These days you can’t walk down the grocery store aisle without seeing a food product that’s touting some sort of nutritional benefit. Be it calcium-fortified waffles, Splenda with fiber, or a box of Froot Loops with the “smart choice” check mark – you have to ask yourself, Really? We’re inundated with crazy messages about food. It’s overwhelming!
That’s why Michael Pollan, writer and food advocate, wants to get back to our roots. Aside from marketing and the food pyramid, what guides our judgment of what’s healthy? Our cultural knowledge should keep us on track (i.e. the little things passed on from mom and dad or that we just learn in passing). Whether you realize it or not, we all have little rules that we eat by. These rules shape our understanding of food, nourishment and health. Pollan says: “…culture still has a lot to teach us about how to choose, prepare and eat food, and this popular wisdom is worth preserving — perhaps today more than ever, in this era of dazzling food science, supersize portions and widespread dietary confusion.”
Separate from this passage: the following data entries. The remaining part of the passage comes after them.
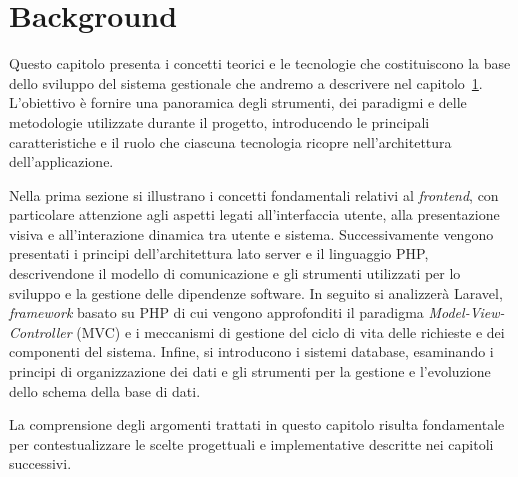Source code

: \chapter{Background}
\label{ch:background}
Questo capitolo presenta i concetti teorici e le tecnologie che costituiscono la base dello sviluppo del sistema gestionale che andremo a descrivere nel capitolo~\ref{ch:background}. L'obiettivo è fornire una panoramica degli strumenti, dei paradigmi e delle metodologie utilizzate durante il progetto, introducendo le principali caratteristiche e il ruolo che ciascuna tecnologia ricopre nell'architettura dell'applicazione.

Nella prima sezione si illustrano i concetti fondamentali relativi al \textit{frontend}, con particolare attenzione agli aspetti legati all'interfaccia utente, alla presentazione visiva e all'interazione dinamica tra utente e sistema. Successivamente vengono presentati i principi dell'architettura lato server e il linguaggio PHP, descrivendone il modello di comunicazione e gli strumenti utilizzati per lo sviluppo e la gestione delle dipendenze software.
In seguito si analizzerà Laravel, \textit{framework} basato su PHP di cui vengono approfonditi il paradigma \textit{Model-View-Controller} (MVC) e i meccanismi di gestione del ciclo di vita delle richieste e dei componenti del sistema. Infine, si introducono i sistemi database, esaminando i principi di organizzazione dei dati e gli strumenti per la gestione e l'evoluzione dello schema della base di dati.

La comprensione degli argomenti trattati in questo capitolo risulta fondamentale per contestualizzare le scelte progettuali e implementative descritte nei capitoli successivi.






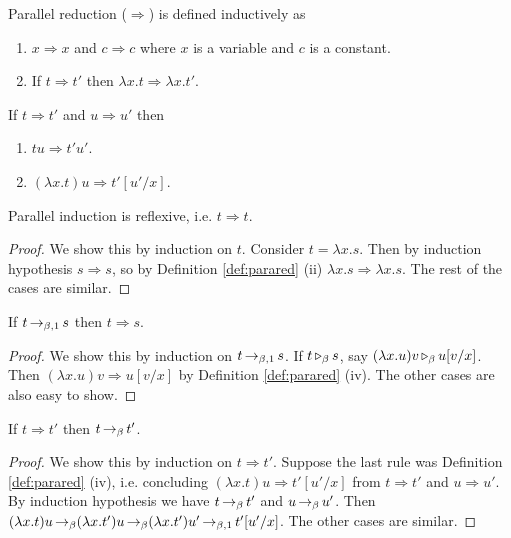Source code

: \begin{boxdefi} \label{def:parared}
    \alert{Parallel reduction ($\Rightarrow$)} is defined inductively as
    \begin{enumerate}
        \item $x \Rightarrow x$ and $c \Rightarrow c$ where $x$ is a variable and $c$ is a constant.
        \item If $t \Rightarrow t'$ then $\lambda x.t \Rightarrow \lambda x. t'$.
    \end{enumerate}
    If $t \Rightarrow t'$ and $u \Rightarrow u'$ then 
    \begin{enumerate}[resume]
        \item $tu \Rightarrow t'u'$.
        \item $(\lambda x.t)u \Rightarrow t'[u'/x]$.
    \end{enumerate}
\end{boxdefi}

\begin{boxlem}
    Parallel induction is reflexive, i.e. $t \Rightarrow t$.
\end{boxlem}
\begin{proof}
    We show this by induction on $t$. 
    Consider $t = \lambda x.s$. 
    Then by induction hypothesis $s \Rightarrow s$, so by Definition \ref{def:parared} (ii) $\lambda x.s \Rightarrow \lambda x.s$.
    The rest of the cases are similar.
\end{proof}

\begin{boxlem} \label{lem:beoredtoarrow}
    If $t \operatorname{\to_{\beta, 1}} s$ then $t \Rightarrow s$.
\end{boxlem}
\begin{proof}
    We show this by induction on $t \operatorname{\to_{\beta, 1}} s$.
    If $t \operatorname{\triangleright_{\beta}} s$, say $(\lambda x.u)v \operatorname{\triangleright_{\beta}} u [v/x]$. 
    Then $(\lambda x. u)v \Rightarrow u [v/x]$ by Definition \ref{def:parared} (iv).
    The other cases are also easy to show.
\end{proof}

\begin{boxlem} \label{lem:arrowbered}
    If $t \Rightarrow t'$ then $t \operatorname{\to_{\beta}} t'$.
\end{boxlem}
\begin{proof}
    We show this by induction on $t \Rightarrow t'$.
    Suppose the last rule was Definition \ref{def:parared} (iv), i.e. concluding $(\lambda x.t)u \Rightarrow t'[u'/x]$ from $t \Rightarrow t'$ and $u \Rightarrow u'$.
    By induction hypothesis we have $t \operatorname{\to_{\beta}} t'$ and $u \operatorname{\to_{\beta}} u'$.
    Then $(\lambda x.t)u \operatorname{\to_{\beta}} (\lambda x.t') u \operatorname{\to_{\beta}} (\lambda x. t') u' \operatorname{\to_{\beta, 1}} t'[u'/x]$.
    The other cases are similar.
\end{proof}

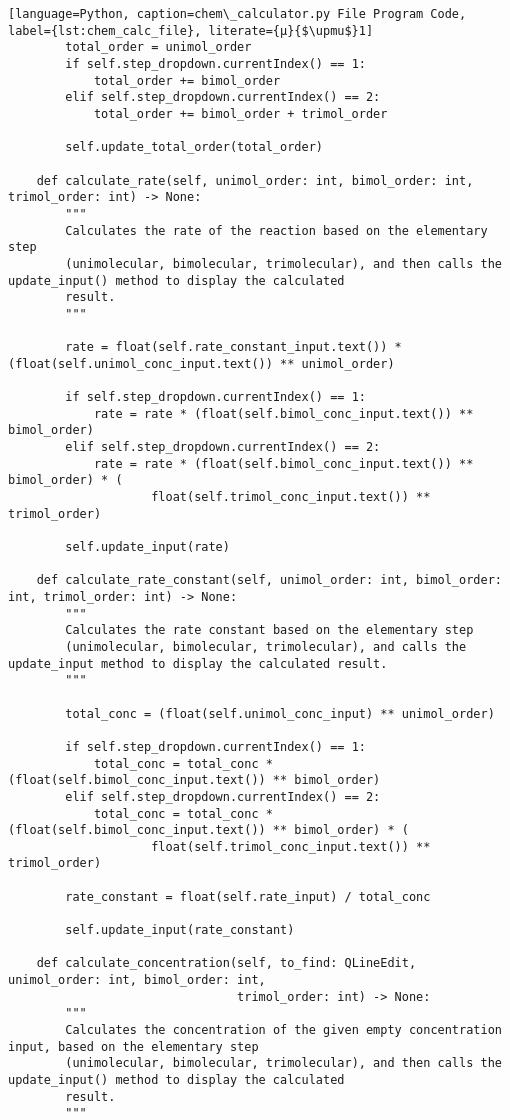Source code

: \begin{lstlisting}[language=Python, caption=chem\_calculator.py File Program Code, label={lst:chem_calc_file}, literate={μ}{$\upmu$}1]
        total_order = unimol_order
        if self.step_dropdown.currentIndex() == 1:
            total_order += bimol_order
        elif self.step_dropdown.currentIndex() == 2:
            total_order += bimol_order + trimol_order

        self.update_total_order(total_order)

    def calculate_rate(self, unimol_order: int, bimol_order: int, trimol_order: int) -> None:
        """
        Calculates the rate of the reaction based on the elementary step
        (unimolecular, bimolecular, trimolecular), and then calls the update_input() method to display the calculated
        result.
        """

        rate = float(self.rate_constant_input.text()) * (float(self.unimol_conc_input.text()) ** unimol_order)

        if self.step_dropdown.currentIndex() == 1:
            rate = rate * (float(self.bimol_conc_input.text()) ** bimol_order)
        elif self.step_dropdown.currentIndex() == 2:
            rate = rate * (float(self.bimol_conc_input.text()) ** bimol_order) * (
                    float(self.trimol_conc_input.text()) ** trimol_order)

        self.update_input(rate)

    def calculate_rate_constant(self, unimol_order: int, bimol_order: int, trimol_order: int) -> None:
        """
        Calculates the rate constant based on the elementary step
        (unimolecular, bimolecular, trimolecular), and calls the update_input method to display the calculated result.
        """

        total_conc = (float(self.unimol_conc_input) ** unimol_order)

        if self.step_dropdown.currentIndex() == 1:
            total_conc = total_conc * (float(self.bimol_conc_input.text()) ** bimol_order)
        elif self.step_dropdown.currentIndex() == 2:
            total_conc = total_conc * (float(self.bimol_conc_input.text()) ** bimol_order) * (
                    float(self.trimol_conc_input.text()) ** trimol_order)

        rate_constant = float(self.rate_input) / total_conc

        self.update_input(rate_constant)

    def calculate_concentration(self, to_find: QLineEdit, unimol_order: int, bimol_order: int,
                                trimol_order: int) -> None:
        """
        Calculates the concentration of the given empty concentration input, based on the elementary step
        (unimolecular, bimolecular, trimolecular), and then calls the update_input() method to display the calculated
        result.
        """


\end{lstlisting}
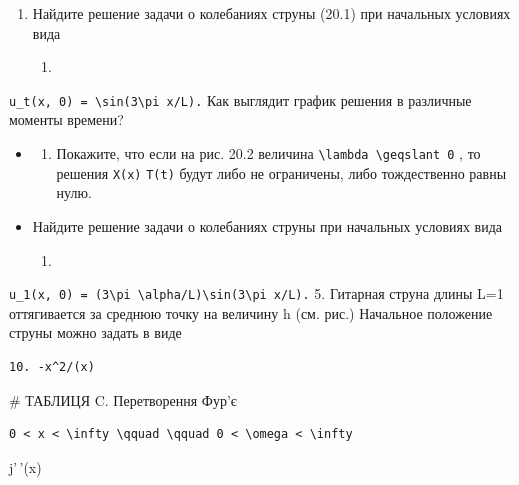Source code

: \documentclass[
  ukrainian,
]{article}
\providecommand{\tightlist}{%
  \setlength{\itemsep}{0pt}\setlength{\parskip}{0pt}}
\begin{document}
\begin{enumerate}
\def\labelenumi{\arabic{enumi}.}
\setcounter{enumi}{1}
\item
  Найдите решение задачи о колебаниях струны (20.1) при начальных
  условиях вида

  \begin{enumerate}
  \def\labelenumii{\arabic{enumii}.}
  \setcounter{enumii}{7}
  \item
  \end{enumerate}
\end{enumerate}

\texttt{u\_t(x,\ 0)\ =\ \textbackslash{}sin(3\textbackslash{}pi\ x/L).}
Как выглядит график решения в различные моменты времени?

\begin{itemize}
\item
  \begin{enumerate}
  \def\labelenumi{\arabic{enumi}.}
  \setcounter{enumi}{2}
  \tightlist
  \item
    Покажите, что если на рис. 20.2 величина
    \texttt{\textbackslash{}lambda\ \textbackslash{}geqslant\ 0} , то
    решения \texttt{X(x)} \texttt{T(t)} будут либо не ограничены, либо
    тождественно равны нулю.
  \end{enumerate}
\item
  Найдите решение задачи о колебаниях струны при начальных условиях вида

  \begin{enumerate}
  \def\labelenumi{\arabic{enumi}.}
  \setcounter{enumi}{8}
  \item
    \arctan {}
  \end{enumerate}
\end{itemize}

\texttt{u\_1(x,\ 0)\ =\ (3\textbackslash{}pi\ \textbackslash{}alpha/L)\textbackslash{}sin(3\textbackslash{}pi\ x/L).}
5. Гитарная струна длины L=1 оттягивается за среднюю точку на величину h
(см. рис.) Начальное положение струны можно задать в виде

\begin{verbatim}
10. -x^2/(x)
\end{verbatim}

\# ТАБЛИЦЯ C. Перетворення Фур'є

\begin{verbatim}
0 < x < \infty \qquad \qquad 0 < \omega < \infty
\end{verbatim}

j'\,'(x)
\end{document}
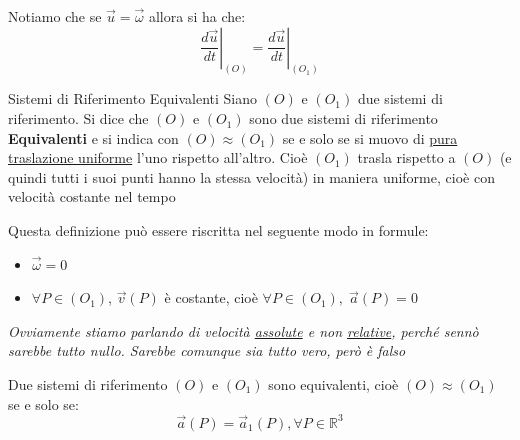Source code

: \documentclass[11pt,a4paper,twoside]{article}
\theoremstyle{definition}
\begin{document}
Notiamo che se $\vec u = \vec \omega$ allora si ha che:
\[ \left.\frac{d\vec u}{dt}\right|_{(O)} = \left.\frac{d\vec u}{dt}\right|_{(O_1)} \]

\begin{defn}{Sistemi di Riferimento Equivalenti}{}
	Siano $(O)$ e $(O_1)$ due sistemi di riferimento. Si dice che $(O)$ e $(O_1)$ sono due sistemi di riferimento \textbf{Equivalenti} e si indica con $(O)\approx (O_1)$ se e solo se si muovo di \underline{pura traslazione uniforme} l'uno rispetto all'altro.
	Cioè $(O_1)$ trasla rispetto a $(O)$ (e quindi tutti i suoi punti hanno la stessa velocità) in maniera uniforme, cioè con velocità costante nel tempo
\end{defn}

Questa definizione può essere riscritta nel seguente modo in formule:
\begin{itemize}
	\item $\vec \omega = 0$
	\item $\forall P \in (O_1)$, $\vec v(P)$ è costante, cioè $\forall P \in (O_1), \;\vec a(P)=0$
\end{itemize}
\textit{Ovviamente stiamo parlando di velocità \underline{assolute} e non \underline{relative}, perché sennò sarebbe tutto nullo. Sarebbe comunque sia tutto vero, però è falso}

\begin{prop}{}{}
	Due sistemi di riferimento $(O)$ e $(O_1)$ sono equivalenti, cioè $(O)\approx(O_1)$ se e solo se:
	\[ \vec a(P) = \vec a_1(P), \forall P \in \mathbb R^3 \]
\end{prop}
\end{document}
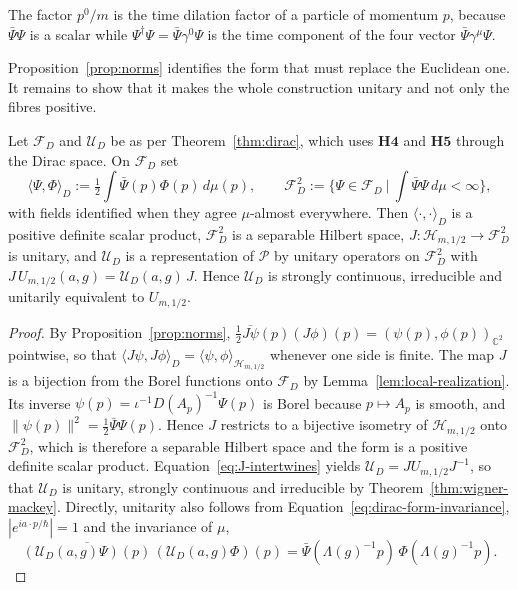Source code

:\noindent The factor $p^0/m$ is the time dilation factor of a particle of momentum $p$, because $\bar{\Psi}\Psi$ is a scalar while $\Psi^\dagger\Psi=\bar{\Psi}\gamma^0\Psi$ is the time component of the four vector $\bar{\Psi}\gamma^\mu\Psi$.

Proposition~\ref{prop:norms} identifies the form that must replace the Euclidean one. It remains to show that it makes the whole construction unitary and not only the fibres positive.

\begin{theorem}\label{thm:covariant-norm}
	Let $\mathcal{F}_D$ and $\mathcal{U}_D$ be as per Theorem~\ref{thm:dirac}, which uses $\mathbf{H4}$ and $\mathbf{H5}$ through the Dirac space. On $\mathcal{F}_D$ set
	\begin{equation*}
		\langle\Psi,\Phi\rangle_D:=\tfrac12\int\bar{\Psi}(p)\Phi(p)\,d\mu(p),\qquad \mathcal{F}_D^2:=\Big\{\Psi\in\mathcal{F}_D\ \Big|\ \int\bar{\Psi}\Psi\,d\mu<\infty\Big\},
	\end{equation*}
	with fields identified when they agree $\mu$-almost everywhere. Then $\langle\cdot,\cdot\rangle_D$ is a positive definite scalar product, $\mathcal{F}_D^2$ is a separable Hilbert space, $J:\mathcal{H}_{m,1/2}\to\mathcal{F}_D^2$ is unitary, and $\mathcal{U}_D$ is a representation of $\mathcal{P}$ by unitary operators on $\mathcal{F}_D^2$ with $J\,U_{m,1/2}(a,g)=\mathcal{U}_D(a,g)\,J$. Hence $\mathcal{U}_D$ is strongly continuous, irreducible and unitarily equivalent to $U_{m,1/2}$.
\end{theorem}

\begin{proof}
	By Proposition~\ref{prop:norms}, $\tfrac12\overline{J\psi}(p)(J\phi)(p)=(\psi(p),\phi(p))_{\mathbb{C}^2}$ pointwise, so that $\langle J\psi,J\phi\rangle_D=\langle\psi,\phi\rangle_{\mathcal{H}_{m,1/2}}$ whenever one side is finite. The map $J$ is a bijection from the Borel functions onto $\mathcal{F}_D$ by Lemma~\ref{lem:local-realization}. Its inverse $\psi(p)=\iota^{-1}D(A_p)^{-1}\Psi(p)$ is Borel because $p\mapsto A_p$ is smooth, and $\|\psi(p)\|^2=\tfrac12\bar{\Psi}\Psi(p)$. Hence $J$ restricts to a bijective isometry of $\mathcal{H}_{m,1/2}$ onto $\mathcal{F}_D^2$, which is therefore a separable Hilbert space and the form is a positive definite scalar product. Equation~\eqref{eq:J-intertwines} yields $\mathcal{U}_D=JU_{m,1/2}J^{-1}$, so that $\mathcal{U}_D$ is unitary, strongly continuous and irreducible by Theorem~\ref{thm:wigner-mackey}. Directly, unitarity also follows from Equation~\eqref{eq:dirac-form-invariance}, $|e^{ia\cdot p/\hbar}|=1$ and the invariance of $\mu$,
	\begin{equation*}
		\overline{(\mathcal{U}_D(a,g)\Psi)(p)}\,(\mathcal{U}_D(a,g)\Phi)(p)=\bar{\Psi}(\Lambda(g)^{-1}p)\,\Phi(\Lambda(g)^{-1}p).
	\end{equation*}
\end{proof}

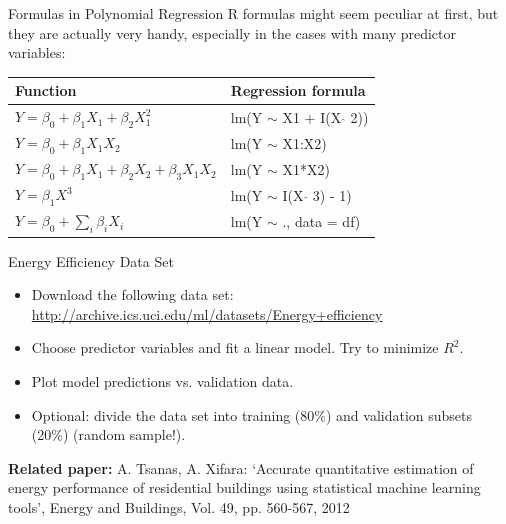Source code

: \begin{frame}{Formulas in Polynomial Regression}
    R formulas might seem peculiar at first, but they are actually very handy,
    especially in the cases with many predictor variables:
    \vspace*{1cm}

    \begin{tabular}{l l}
        Function & Regression formula \\ \hline
        $Y = \beta_0 + \beta_1 X_1 + \beta_2 X_1^2$ & lm(Y $\sim$ X1 + I(X $\hat{}$ 2))\\
        $Y = \beta_0 + \beta_1 X_1 X_2$ & lm(Y $\sim$ X1:X2) \\
        $Y = \beta_0 + \beta_1 X_1 + \beta_2 X_2 + \beta_3 X_1 X_2$ & lm(Y $\sim$ X1*X2) \\
        $Y = \beta_1 X^3$ & lm(Y $\sim$ I(X $\hat{}$ 3) - 1) \\
        $Y = \beta_0 + \sum_i \beta_i X_i$ & lm(Y $\sim$ ., data = df)
    \end{tabular}
\end{frame}

\begin{frame}{Energy Efficiency Data Set}
    \begin{example}
        \begin{itemize}
            \item Download the following data set:\\
            {\small \url{http://archive.ics.uci.edu/ml/datasets/Energy+efficiency}}
            \item Choose predictor variables and fit a linear model. Try to minimize $R^2$.
            \item Plot model predictions vs. validation data.
            \item Optional: divide the data set into training (80\%) and validation subsets (20\%) (random sample!).
        \end{itemize}

        {\small \textbf{Related paper:} A. Tsanas, A. Xifara: `Accurate quantitative estimation of energy performance of residential buildings using statistical machine learning tools', Energy and Buildings, Vol. 49, pp. 560-567, 2012}
    \end{example}
\end{frame}

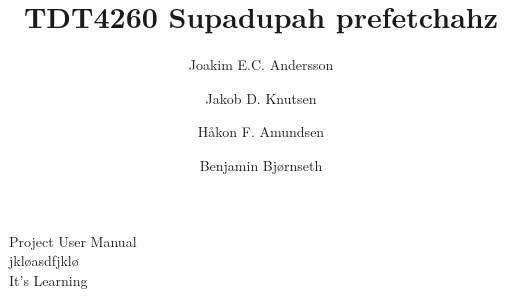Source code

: \documentclass[journal]{IEEEtran/IEEEtran}
\title{TDT4260 Supadupah prefetchahz}
\author{Joakim E.C. Andersson \and Jakob D. Knutsen \and Håkon F. Amundsen \and Benjamin Bjørnseth}
\begin{document}
\maketitle











\begin{thebibliography}{9}

Project User Manual\\
jkløasdfjklø\\
It's Learning

\end{thebibliography}
\end{document}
So, he’s working on a book to keep our collective cultural knowledge of eating from slipping through the cracks. Pollan gathered thousands of personal rules about eating and calls it a “collection of genuinely useful and nutritionally sound examples of popular wisdom about eating.”
As a taste, the first 20 are published in the NYT’s magazine.
A few of my favorites….
“You don’t get fat on food you pray over.”
“Avoid snack foods that end with the “OH” sound in their names: Doritos, Fritos, Cheetos, Tostitos, Hostess Ho Hos, Etc.”
“It’s better to pay the grocer than the doctor.”